I’m currently serving all my data to the CRUD app by referencing the serializers and models in the api app. I like the api app being separate, as it has its own url path ‘api’ which I can use for requests in my other non-django projects, which I prefer from a style point of view. This means that I’m essentially building two sets of views, one set in the api app for requests external to this project, and one set in the CRUD app to render the serialized data in HTML. This leaves me with a CRUD app that has no models or migrations of its own, which I don’t see an issue with, but seems a little unusual maybe? Is this setup fairly standard, or am I not using Django ‘as intended’ and there unforeseen issues that I could run into here?
<opinion>
I’m a member of the “One app until proven otherwise” camp. My criteria for dividing a project into separate apps primarily revolve around the question of whether or not some functionality will be reusable across different projects. (I’ve written about this in a number of places here - see Structuring external service integrations in Django as one example, there are others you could find.) </opinion>
It is not necessary to separate code into separate apps solely to provide URL organization. You can create the same URL structure within a single app as you do in a multiple-app project.

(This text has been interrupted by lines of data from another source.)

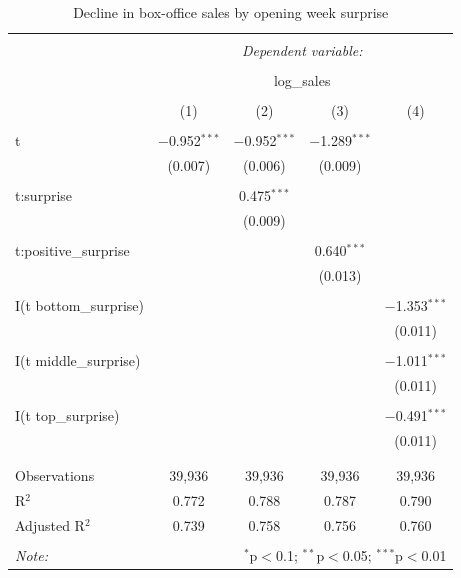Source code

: \begin{table}[!htbp] \centering 
	\caption{Decline in box-office sales by opening week surprise} 
	\label{} 
	\begin{tabular}{@{\extracolsep{5pt}}lcccc} 
		\\[-1.8ex]\hline 
		\hline \\[-1.8ex] 
		& \multicolumn{4}{c}{\textit{Dependent variable:}} \\ 
		\cline{2-5} 
		\\[-1.8ex] & \multicolumn{4}{c}{log\_sales} \\ 
		\\[-1.8ex] & (1) & (2) & (3) & (4)\\ 
		\hline \\[-1.8ex] 
		t & $-$0.952$^{***}$ & $-$0.952$^{***}$ & $-$1.289$^{***}$ &  \\ 
		& (0.007) & (0.006) & (0.009) &  \\ 
		& & & & \\ 
		t:surprise &  & 0.475$^{***}$ &  &  \\ 
		&  & (0.009) &  &  \\ 
		& & & & \\ 
		t:positive\_surprise &  &  & 0.640$^{***}$ &  \\ 
		&  &  & (0.013) &  \\ 
		& & & & \\ 
		I(t \textasteriskcentered  bottom\_surprise) &  &  &  & $-$1.353$^{***}$ \\ 
		&  &  &  & (0.011) \\ 
		& & & & \\ 
		I(t \textasteriskcentered  middle\_surprise) &  &  &  & $-$1.011$^{***}$ \\ 
		&  &  &  & (0.011) \\ 
		& & & & \\ 
		I(t \textasteriskcentered  top\_surprise) &  &  &  & $-$0.491$^{***}$ \\ 
		&  &  &  & (0.011) \\ 
		& & & & \\ 
		\hline \\[-1.8ex] 
		Observations & 39,936 & 39,936 & 39,936 & 39,936 \\ 
		R$^{2}$ & 0.772 & 0.788 & 0.787 & 0.790 \\ 
		Adjusted R$^{2}$ & 0.739 & 0.758 & 0.756 & 0.760 \\ 
		\hline 
		\hline \\[-1.8ex] 
		\textit{Note:}  & \multicolumn{4}{r}{$^{*}$p$<$0.1; $^{**}$p$<$0.05; $^{***}$p$<$0.01} \\ 
	\end{tabular} 
\end{table} 

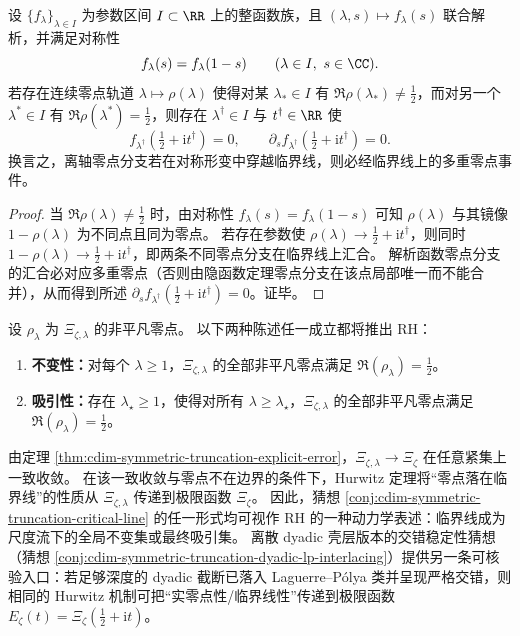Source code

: \begin{proposition}[对称解析形变中的临界线多重零点屏障]\label{prop:cdim-symmetric-truncation-multiple-zero-barrier}
设 \(\{f_\lambda\}_{\lambda\in I}\) 为参数区间 \(I\subset\RR\) 上的整函数族，且 \((\lambda,s)\mapsto f_\lambda(s)\) 联合解析，并满足对称性
\[
f_\lambda(s)=f_\lambda(1-s)\qquad(\lambda\in I,\ s\in\CC).
\]
若存在连续零点轨道 \(\lambda\mapsto \rho(\lambda)\) 使得对某 \(\lambda_*\in I\) 有 \(\Re\rho(\lambda_*)\neq\tfrac12\)，而对另一个 \(\lambda^*\in I\) 有 \(\Re\rho(\lambda^*)=\tfrac12\)，则存在 \(\lambda^\dagger\in I\) 与 \(t^\dagger\in\RR\) 使
\[
f_{\lambda^\dagger}\!\left(\tfrac12+\mathrm{i}t^\dagger\right)=0,
\qquad
\partial_s f_{\lambda^\dagger}\!\left(\tfrac12+\mathrm{i}t^\dagger\right)=0.
\]
换言之，离轴零点分支若在对称形变中穿越临界线，则必经临界线上的多重零点事件。
\end{proposition}
\begin{proof}
当 \(\Re\rho(\lambda)\neq\tfrac12\) 时，由对称性 \(f_\lambda(s)=f_\lambda(1-s)\) 可知 \(\rho(\lambda)\) 与其镜像 \(1-\rho(\lambda)\) 为不同点且同为零点。
若存在参数使 \(\rho(\lambda)\to \tfrac12+\mathrm{i}t^\dagger\)，则同时 \(1-\rho(\lambda)\to \tfrac12+\mathrm{i}t^\dagger\)，即两条不同零点分支在临界线上汇合。
解析函数零点分支的汇合必对应多重零点（否则由隐函数定理零点分支在该点局部唯一而不能合并），从而得到所述 \(\partial_s f_{\lambda^\dagger}(\tfrac12+\mathrm{i}t^\dagger)=0\)。证毕。
\end{proof}

\begin{conjecture}[尺度流的临界线不变性与吸引性]\label{conj:cdim-symmetric-truncation-critical-line}
设 \(\rho_\lambda\) 为 \(\Xi_{\zeta,\lambda}\) 的非平凡零点。
以下两种陈述任一成立都将推出 RH：
\begin{enumerate}
  \item \textbf{不变性：}对每个 \(\lambda\ge 1\)，\(\Xi_{\zeta,\lambda}\) 的全部非平凡零点满足 \(\Re(\rho_\lambda)=\tfrac12\)。
  \item \textbf{吸引性：}存在 \(\lambda_\star\ge 1\)，使得对所有 \(\lambda\ge \lambda_\star\)，\(\Xi_{\zeta,\lambda}\) 的全部非平凡零点满足 \(\Re(\rho_\lambda)=\tfrac12\)。
\end{enumerate}
\end{conjecture}

\begin{remark}\label{rem:cdim-symmetric-truncation-critical-line-implies-rh}
由定理 \ref{thm:cdim-symmetric-truncation-explicit-error}，\(\Xi_{\zeta,\lambda}\to \Xi_\zeta\) 在任意紧集上一致收敛。
在该一致收敛与零点不在边界的条件下，Hurwitz 定理将“零点落在临界线”的性质从 \(\Xi_{\zeta,\lambda}\) 传递到极限函数 \(\Xi_\zeta\)。
因此，猜想 \ref{conj:cdim-symmetric-truncation-critical-line} 的任一形式均可视作 RH 的一种动力学表述：临界线成为尺度流下的全局不变集或最终吸引集。
离散 dyadic 壳层版本的交错稳定性猜想（猜想 \ref{conj:cdim-symmetric-truncation-dyadic-lp-interlacing}）提供另一条可核验入口：若足够深度的 dyadic 截断已落入 Laguerre--P\'olya 类并呈现严格交错，则相同的 Hurwitz 机制可把“实零点性/临界线性”传递到极限函数 \(E_\zeta(t)=\Xi_\zeta(\tfrac12+\mathrm{i}t)\)。
\end{remark}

There’s nothing wrong with creating an app that doesn’t have any models of its own - there are many third-party apps that do exactly that. (DRF, Channels and Crispy Forms are three that come to mind right off-hand.)
Django is very flexible in that regard. Also, Django puts very few requirements on file names. (For example, your settings file does not need to be named “settings.py” and your urls do not need to be in files named “urls.py”.)
Likewise, there’s no requirement that your views be stored in a file named “views”. You can easily have some views in a file named “views.py”, and other views in a file named “api.py”.
So there are a lot of thing you can do to organize your code that don’t require you to go so far as to create separate apps to do it.